In essence, there’s three levels, or scopes, of components that plugins may provide. These scopes are:

Global
Index
Shard

The scopes determine when the components they define are used. Global scope is used whenever the associated Elasticsearch instance is initializing, index scope whenever an index is created (or opened after being closed), and shard for every shard started on the given node. This feature allows different functionality to be attached to different indexes (or even shards) within the same Elasticsearch cluster.

Plugin Component Types

Each of the scopes has two kinds of components:

Module
Service

Modules are actually Guice modules that usually “bind” classes to implementations. Often, this simply implies that one or more instances of the class will be instantiated at a later time, when it’s required. An introduction to Guice is outside the scope of this article, but interested developers can find multiple tutorials and great introductions to the Guice framework here.

Services are anything that starts and may be stopped at a later time. Services in the global scope are implementations of LifecycleComponent, which has two important methods:start andstop that are invoked by Elasticsearch when it starts and stops respectively.

Plugins also get notified when Modules are created, which enables calling public methods on the modules before they’re used. The most common use case of this is registering additional analyzers, tokenizers or token filters on the AnalysisModule.

For an overview over which modules are available, have a look at Elasticsearch Internals: An Overview.

Additionally, plugins are allowed to provide additional settings that may be used by both Elasticsearch core and other plugins/modules.

Creating and Freeing Resources

Classes instantiated via modules may of course contain start/stop logic as well, but they have to perform their own bookkeeping, for example by registering a LifecycleListener on an external LifecycleComponent. It’s generally considered good practice to avoid doing heavy lifting or spawning threads during initialization, and rather use LifecycleComponent callbacks to actually create and - more importantly - stop and clean up resources when they’re no longer required. Not freeing resources when a module is no longer required, for example for shard scoped modules, may lead to memory leaks.

Overview of `Plugin` methods and what kind they define.
Method	Kind
modules()	Module
services()	LifecycleComponent
indexModules	Module
indexServices()	CloseableIndexComponent
shardModules()	Module
shardServices()	CloseableIndexComponent

In the above table, notice that index and shard services are not actually LifecycleComponents or ClosableIndexComponents. The difference between them is that the index and shard services are implicitly started when they are created, due to their nature (they’re only invoked when required).

Limitations

Not all functionality in Elasticsearch is currently intended (or even possible) to be extended or replaced. Some pieces of functionality are commonly either properly named with the Internal prefix, such as InternalNode and InternalTransportClient, hard-coded via Guice-bindings in a module (and not configurable) or not separated into the common interface/implementation pairs.

One example of a commonly used service that is not possible to replace or extend by writing a plugin is the ClusterService. This service is responsible for maintaining and handling updates to the cluster state, as well as notifying cluster state listeners about any changes. The binding of this service is hard-coded into Elasticsearch and is not configurable.

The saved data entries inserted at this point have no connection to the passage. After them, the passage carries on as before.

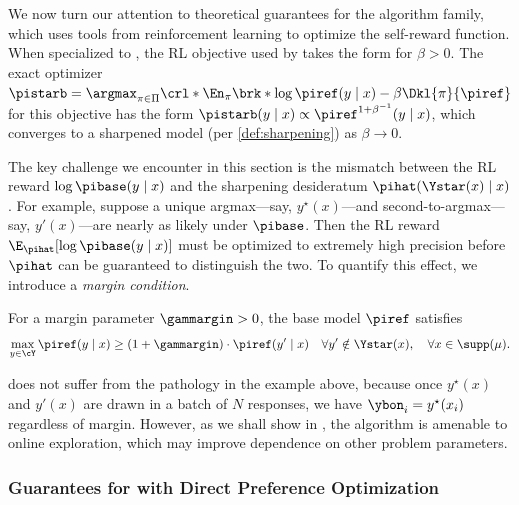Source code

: 
We now turn our attention to theoretical guarantees for the \rlhfalg
algorithm family, which uses tools from reinforcement learning to optimize
the self-reward function. When specialized to \mlsharp, the  RL
objective used by \rlhfalg takes the form 
for $\beta>0$. The exact optimizer $\pistarb = \argmax_{\pi\in\Pi}\crl*{
  \En_{\pi}\brk*{\log\piref(y\mid{}x)}
  -\beta\Dkl{\pi}{\piref}
}$ for this objective has the form $
\pistarb(y\mid{}x)\propto\piref^{1+\beta^{-1}}(y\mid{}x)$,  which converges to a sharpened model (per \cref{def:sharpening}) as $\beta\to{}0$.\loose


The key challenge we encounter in this section is the mismatch between the RL reward $\log \pibase(y \mid x)$ and the sharpening desideratum $\pihat(\Ystar(x) \mid x)$. For example, suppose a unique argmax---say, $y^\star(x)$---and second-to-argmax---say, $y'(x)$---are nearly as likely under $\pibase$. Then the RL reward $\E_{\pihat}[\log \pibase(y \mid x)]$ must be optimized to extremely high precision before $\pihat$ can be guaranteed to distinguish the two. To quantify this effect, we introduce a 
\emph{margin condition}. 
\begin{assumption}[Margin]
  \label{ass:hard_margin}
  For a margin parameter $\gammargin>0$, the base model $\piref$ satisfies
  \[
    \max_{y\in\cY}\piref(y\mid{}x) \geq{}(1+\gammargin)\cdot\piref(y'\mid{}x)\quad\forall{}y'\notin\Ystar(x),\quad\forall{}x\in\supp(\mu).
  \]%
  \iclr{\vspace{-5pt}}
\end{assumption}
\sftalg does not suffer from the pathology in the example above, because once $y^\star(x)$ and $y'(x)$ are drawn in a batch of $N$ responses, we have $\ybon_i = y^\star(x_i)$ regardless of margin. However, as we shall show in , the \rlhfalg algorithm is amenable to online exploration, which may improve dependence on other problem parameters.




\subsubsection{Guarantees for \rlhfalg with Direct Preference Optimization}

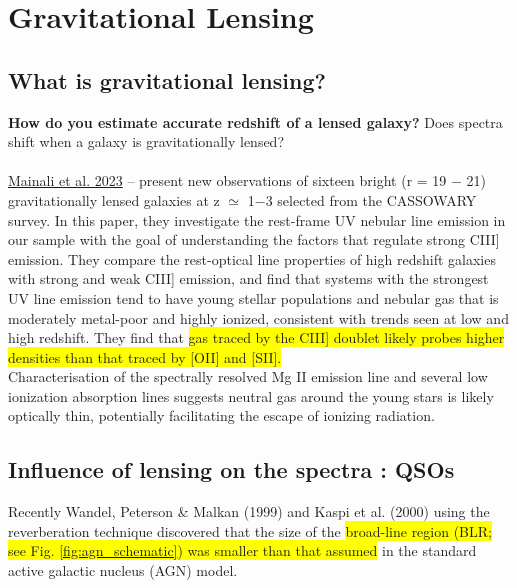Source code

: \chapter{Gravitational Lensing}


\section{What is gravitational lensing?}

\textbf{How do you estimate accurate redshift of a lensed galaxy?}
Does spectra shift when a galaxy is gravitationally lensed?
\\
\\
\href{https://ui.adsabs.harvard.edu/abs/2023arXiv230111264M/abstract}{Mainali et al. 2023} -- present new observations of sixteen bright (r = 19 − 21) gravitationally lensed galaxies at z $\simeq$ 1−3 selected from the CASSOWARY survey. In this paper, they investigate the rest-frame UV nebular line emission in our sample with the goal of understanding the factors that regulate strong CIII] emission. They compare the rest-optical line properties of high redshift galaxies with strong and weak CIII] emission, and find that systems with the strongest UV line emission tend to have young stellar populations and nebular gas that is moderately metal-poor and highly ionized, consistent with trends seen at low and high redshift. They find that \colorbox{yellow}{gas traced by the CIII] doublet likely probes higher densities than that traced by [OII] and [SII].} \\ Characterisation of the spectrally resolved Mg II emission line and several low ionization absorption lines suggests neutral gas around the young stars is likely optically thin, potentially facilitating the escape of ionizing radiation.


\section{Influence of lensing on the spectra : QSOs}

Recently Wandel, Peterson \& Malkan (1999) and Kaspi et al. (2000) using the reverberation technique discovered that the size of the \colorbox{yellow}{broad-line region (BLR; see Fig. \ref{fig:agn_schematic}) was smaller than that assumed} in the standard active galactic nucleus (AGN) model.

Another example is the TransportService. The TransportService is responsible for handling the connections to the other instances in the cluster, sending requests to the other nodes and providing the caller with the response via a callback. While it is possible to configure Elasticsearch to bind a different implementation by using the transport.service.type-configuration key, the TransportService is a class, not an interface, and is used extensively in different parts of the Elasticsearch code-base, so a significantly different implementation would be difficult since there’s a lot of compatibility that has to be kept.

Conclusion

At Found we see a lot of different use cases for plugins, ranging from simply providing word lists to custom rivers to adding support for new and exciting analyzers to Elasticsearch.

Found has a set of officially supported plugins, and the list of known Elasticsearch plugins keeps growing.

Plugins are a source of almost endless possibilities of extensions to Elasticsearch and is a great way to provide additional functionality to Elasticsearch without having to run a custom fork. We can’t wait to see what plugins the community comes up with next!